Gランクの依頼料は、基本的に銅板五枚の500K前後でポイントは1~3。

一日一件では、その日の宿代を賄えるくらいの報酬だ。

ランクが上がるまではある程度仕方がないのだろうが、余裕があるなら貯蓄の事もあるし色々経験してみた方がいい。

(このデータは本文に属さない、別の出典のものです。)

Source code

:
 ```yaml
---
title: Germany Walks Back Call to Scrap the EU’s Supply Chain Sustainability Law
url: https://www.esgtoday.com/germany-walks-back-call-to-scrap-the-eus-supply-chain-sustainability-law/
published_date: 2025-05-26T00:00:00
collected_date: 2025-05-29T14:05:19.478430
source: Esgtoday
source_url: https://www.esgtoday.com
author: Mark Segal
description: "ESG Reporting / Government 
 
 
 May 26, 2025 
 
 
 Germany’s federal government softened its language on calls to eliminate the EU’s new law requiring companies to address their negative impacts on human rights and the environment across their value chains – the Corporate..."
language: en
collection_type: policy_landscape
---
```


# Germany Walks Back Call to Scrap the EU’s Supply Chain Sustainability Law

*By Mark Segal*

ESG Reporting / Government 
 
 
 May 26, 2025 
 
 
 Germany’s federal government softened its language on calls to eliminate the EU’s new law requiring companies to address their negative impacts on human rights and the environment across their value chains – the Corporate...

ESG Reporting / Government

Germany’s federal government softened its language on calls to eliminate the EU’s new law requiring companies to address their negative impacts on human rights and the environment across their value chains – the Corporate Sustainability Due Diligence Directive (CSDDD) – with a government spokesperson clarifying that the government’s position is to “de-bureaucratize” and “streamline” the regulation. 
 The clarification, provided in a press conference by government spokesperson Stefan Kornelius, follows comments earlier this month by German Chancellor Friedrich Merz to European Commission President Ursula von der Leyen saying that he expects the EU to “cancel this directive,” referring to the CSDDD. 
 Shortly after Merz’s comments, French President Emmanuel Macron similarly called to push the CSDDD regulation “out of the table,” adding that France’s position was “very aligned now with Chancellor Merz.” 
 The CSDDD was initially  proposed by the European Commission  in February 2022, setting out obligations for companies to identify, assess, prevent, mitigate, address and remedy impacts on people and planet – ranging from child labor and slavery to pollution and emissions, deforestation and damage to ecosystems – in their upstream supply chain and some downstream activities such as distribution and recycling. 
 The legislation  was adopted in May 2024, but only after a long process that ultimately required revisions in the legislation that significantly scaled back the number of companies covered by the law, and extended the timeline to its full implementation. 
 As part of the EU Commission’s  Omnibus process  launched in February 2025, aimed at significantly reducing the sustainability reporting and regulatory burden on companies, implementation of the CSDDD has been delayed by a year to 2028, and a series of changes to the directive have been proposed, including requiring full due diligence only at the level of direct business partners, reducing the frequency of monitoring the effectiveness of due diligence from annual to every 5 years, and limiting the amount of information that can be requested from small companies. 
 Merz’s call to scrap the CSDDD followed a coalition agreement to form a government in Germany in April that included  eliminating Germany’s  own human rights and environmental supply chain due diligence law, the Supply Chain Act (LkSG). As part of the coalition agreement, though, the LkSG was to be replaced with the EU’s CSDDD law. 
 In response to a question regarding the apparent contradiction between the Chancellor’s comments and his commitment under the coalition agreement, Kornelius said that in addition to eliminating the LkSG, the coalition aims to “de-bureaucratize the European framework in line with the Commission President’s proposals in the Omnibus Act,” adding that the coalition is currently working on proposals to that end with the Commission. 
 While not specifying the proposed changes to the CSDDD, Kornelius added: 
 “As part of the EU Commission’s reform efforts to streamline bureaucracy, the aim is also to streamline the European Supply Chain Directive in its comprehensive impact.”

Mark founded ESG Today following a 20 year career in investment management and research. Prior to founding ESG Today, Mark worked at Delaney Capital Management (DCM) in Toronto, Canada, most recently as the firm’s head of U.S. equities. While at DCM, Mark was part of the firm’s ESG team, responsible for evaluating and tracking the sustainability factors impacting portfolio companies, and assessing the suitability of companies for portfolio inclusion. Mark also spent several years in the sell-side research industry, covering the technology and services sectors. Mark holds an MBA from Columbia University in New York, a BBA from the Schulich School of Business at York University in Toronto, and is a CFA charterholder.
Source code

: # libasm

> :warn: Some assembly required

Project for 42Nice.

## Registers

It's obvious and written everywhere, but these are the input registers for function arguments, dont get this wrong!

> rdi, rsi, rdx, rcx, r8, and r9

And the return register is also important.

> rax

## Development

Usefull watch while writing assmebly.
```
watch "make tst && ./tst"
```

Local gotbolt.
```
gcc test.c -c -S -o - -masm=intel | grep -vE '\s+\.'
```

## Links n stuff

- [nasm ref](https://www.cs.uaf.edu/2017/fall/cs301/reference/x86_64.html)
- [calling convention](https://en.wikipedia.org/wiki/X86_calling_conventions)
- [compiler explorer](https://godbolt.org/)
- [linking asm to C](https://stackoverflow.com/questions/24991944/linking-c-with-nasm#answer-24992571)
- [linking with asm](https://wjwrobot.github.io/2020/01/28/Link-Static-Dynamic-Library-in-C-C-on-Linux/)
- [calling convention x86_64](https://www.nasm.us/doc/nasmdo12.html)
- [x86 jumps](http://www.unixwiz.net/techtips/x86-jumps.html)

Fランクに上がれば、討伐や採取系の依頼が受けられる。

そちらは、銀貨一枚~二枚(1千K~2千K)でポイントも5~8。

Gランクで受けられる依頼というのは、殆どが雑用なので依頼料が少ないのだ。


一週間経って、一日に複数の依頼をこなすコツを覚えた。

日に日に依頼数が増えて、ここ二、三日は五件ずつこなしている。

内容が内容なので、ものを選べば一日拘束されたりはしないものなのだ。


ランクも四日目の依頼を終えた段階でFに上がった。

次のEランクに上がるには100ポイントが必要で、現在は47ポイント。

悠一が好んで毎日のように受けていたのは、門外にある方の薬屋の依頼でランク不問の調合の手伝いの仕事だった。

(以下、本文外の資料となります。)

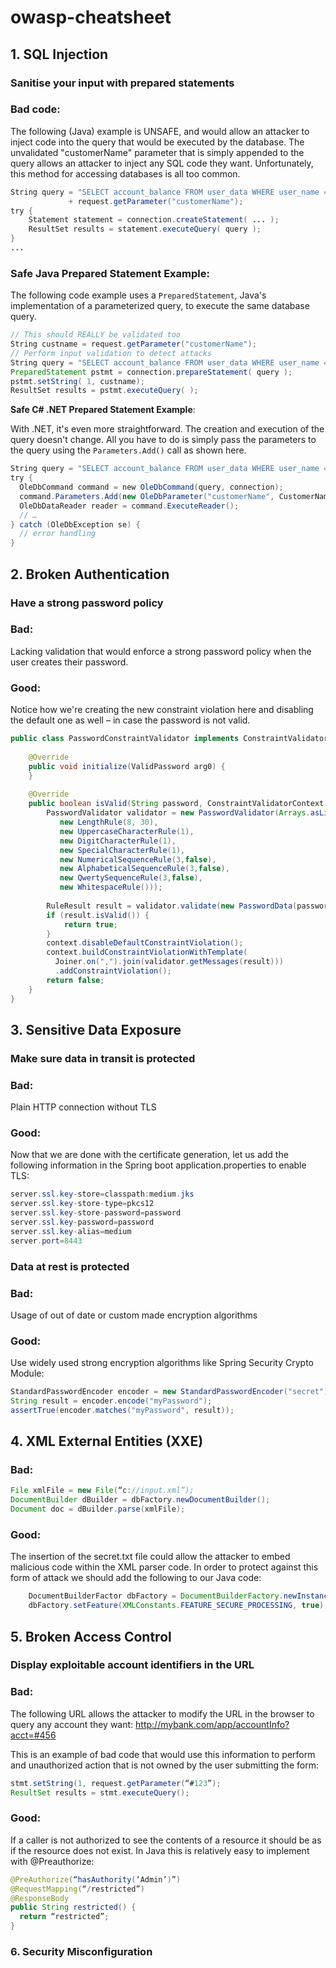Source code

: # owasp-cheatsheet

## 1. SQL Injection
### Sanitise your input with prepared statements
### Bad code:

The following (Java) example is UNSAFE, and would allow an attacker to inject code into the query that would be executed by the database. The unvalidated "customerName" parameter that is simply appended to the query allows an attacker to inject any SQL code they want. Unfortunately, this method for accessing databases is all too common.

```java
String query = "SELECT account_balance FROM user_data WHERE user_name = "
             + request.getParameter("customerName");
try {
    Statement statement = connection.createStatement( ... );
    ResultSet results = statement.executeQuery( query );
}
...
```

### Safe Java Prepared Statement Example:

The following code example uses a `PreparedStatement`, Java's implementation of a parameterized query, to execute the same database query.

```java
// This should REALLY be validated too
String custname = request.getParameter("customerName");
// Perform input validation to detect attacks
String query = "SELECT account_balance FROM user_data WHERE user_name = ? ";
PreparedStatement pstmt = connection.prepareStatement( query );
pstmt.setString( 1, custname);
ResultSet results = pstmt.executeQuery( );
```

**Safe C\# .NET Prepared Statement Example**:

With .NET, it's even more straightforward. The creation and execution of the query doesn't change. All you have to do is simply pass the parameters to the query using the `Parameters.Add()` call as shown here.

```csharp
String query = "SELECT account_balance FROM user_data WHERE user_name = ?";
try {
  OleDbCommand command = new OleDbCommand(query, connection);
  command.Parameters.Add(new OleDbParameter("customerName", CustomerName Name.Text));
  OleDbDataReader reader = command.ExecuteReader();
  // …
} catch (OleDbException se) {
  // error handling
}
```

## 2. Broken Authentication
### Have a strong password policy
### Bad:
Lacking validation that would enforce a strong password policy when the user creates their password.

### Good:
Notice how we're creating the new constraint violation here and disabling the default one as well – in case the password is not valid.
```java
public class PasswordConstraintValidator implements ConstraintValidator<ValidPassword, String> {
 
    @Override
    public void initialize(ValidPassword arg0) {
    }
 
    @Override
    public boolean isValid(String password, ConstraintValidatorContext context) {
        PasswordValidator validator = new PasswordValidator(Arrays.asList(
           new LengthRule(8, 30), 
           new UppercaseCharacterRule(1), 
           new DigitCharacterRule(1), 
           new SpecialCharacterRule(1), 
           new NumericalSequenceRule(3,false), 
           new AlphabeticalSequenceRule(3,false), 
           new QwertySequenceRule(3,false),
           new WhitespaceRule()));
 
        RuleResult result = validator.validate(new PasswordData(password));
        if (result.isValid()) {
            return true;
        }
        context.disableDefaultConstraintViolation();
        context.buildConstraintViolationWithTemplate(
          Joiner.on(",").join(validator.getMessages(result)))
          .addConstraintViolation();
        return false;
    }
}
```

## 3. Sensitive Data Exposure

### Make sure data in transit is protected

### Bad:
Plain HTTP connection without TLS

### Good:
Now that we are done with the certificate generation, let us add the following information in the Spring boot application.properties to enable TLS:
```java
server.ssl.key-store=classpath:medium.jks
server.ssl.key-store-type=pkcs12
server.ssl.key-store-password=password
server.ssl.key-password=password
server.ssl.key-alias=medium
server.port=8443
```

### Data at rest is protected

### Bad:
Usage of out of date or custom made encryption algorithms

### Good:
Use widely used strong encryption algorithms like Spring Security Crypto Module:

```java
StandardPasswordEncoder encoder = new StandardPasswordEncoder("secret");
String result = encoder.encode("myPassword");
assertTrue(encoder.matches("myPassword", result));
```

## 4. XML External Entities (XXE)

### Bad:
```java
File xmlFile = new File(“c://input.xml”);
DocumentBuilder dBuilder = dbFactory.newDocumentBuilder();
Document doc = dBuilder.parse(xmlFile);
```

### Good:
The insertion of the secret.txt file could allow the attacker to embed malicious code within the XML parser code. In order to protect against this form of attack we should add the following to our Java code:
```java
	DocumentBuilderFactor dbFactory = DocumentBuilderFactory.newInstance();
	dbFactory.setFeature(XMLConstants.FEATURE_SECURE_PROCESSING, true);
```

## 5. Broken Access Control

### Display exploitable account identifiers in the URL

### Bad:
The following URL allows the attacker to modify the URL in the browser to query any account they want:
	http://mybank.com/app/accountInfo?acct=#456

This is an example of bad code that would use this information to perform and unauthorized action that is not owned by the user submitting the form:
```java
stmt.setString(1, request.getParameter(“#123”);
ResultSet results = stmt.executeQuery();
```

### Good:
If a caller is not authorized to see the contents of a resource it should be as if the resource does not exist. In Java this is relatively easy to implement with @Preauthorize:

```java
@PreAuthorize(“hasAuthority(‘Admin’)”)
@RequestMapping(“/restricted”)
@ResponseBody
public String restricted() {
  return “restricted”;
}
```

### 6. Security Misconfiguration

そこの店主が気の良い老人で、悠一と唯一親しいと言って過言でない。


お金の方も1万8千K貯まり、もうそろそろEに上がる道も見えてきた。

Gランクで貯金が出来ている自体が凄いことなのだが、悠一にその自覚は薄く、貯まった額を見てため息を吐く。

風呂が遠い。

いい加減、桶のお湯で体を拭くだけの生活は限界だ。

Eランクになれば、暮らしは少し余裕が出来てくる筈なので、宿のランクアップを考えたい。


そうこうしている内にもう五月に入っていた。

そう、この世界の暦は地球とほぼ同じ。

一日は二十四時間で、月は三十日、年は三百六十日。

気候は何となくだが、北海道に近い。

ハルシオンはファーレンの中でも北の末端なのでそのせいだろう。

暖かくなると、ここ一年で育った冒険者達が巣立ち、また新たな冒険者が増えるのだという。

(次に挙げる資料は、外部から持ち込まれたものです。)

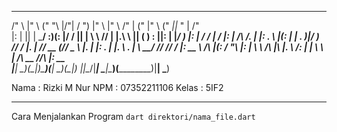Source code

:   _______    __   ________   __   ___   __         ___      ___      _____  ___   ____  ____   _______
 /"      \  |" \ ("      "\ |/"| /  ") |" \       |"  \    /"  |    (\"   \|"  \ ("  _||_ " | /"      \
|:        | ||  | \___/   :)(: |/   /  ||  |       \   \  //   |    |.\\   \    ||   (  ) : ||:        |
|_____/   ) |:  |   /  ___/ |    __/   |:  |       /\\  \/.    |    |: \.   \\  |(:  |  | . )|_____/   )
 //      /  |.  |  //  \__  (// _  \   |.  |      |: \.        |    |.  \    \. | \\ \__/ //  //      /
|:  __   \  /\  |\(:   / "\ |: | \  \  /\  |\     |.  \    /:  |    |    \    \ | /\\ __ //\ |:  __   \
|__|  \___)(__\_|_)\_______)(__|  \__)(__\_|_)    |___|\__/|___|     \___|\____\)(__________)|__|  \___)


Nama  : Rizki M Nur
NPM   : 07352211106
Kelas : 5IF2

-----
Cara Menjalankan Program
```dart direktori/nama_file.dart```
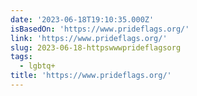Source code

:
 ```yaml
---
date: '2023-06-18T19:10:35.000Z'
isBasedOn: 'https://www.prideflags.org/'
link: 'https://www.prideflags.org/'
slug: 2023-06-18-httpswwwprideflagsorg
tags:
  - lgbtq+
title: 'https://www.prideflags.org/'
---
```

それに合わせる訳ではないが、春から夏は商人もかなり行き来するようで、護衛などの依頼も舞い込んでくるそうだ。

新人候補は、主に孤児院の子どもと村から出てきた子ども、跡継ぎになれない三男坊以下の貴族の子どもなど。

そうなれば、一気に冒険者層が変わる。

そんな微妙な季節に差し掛かっていた。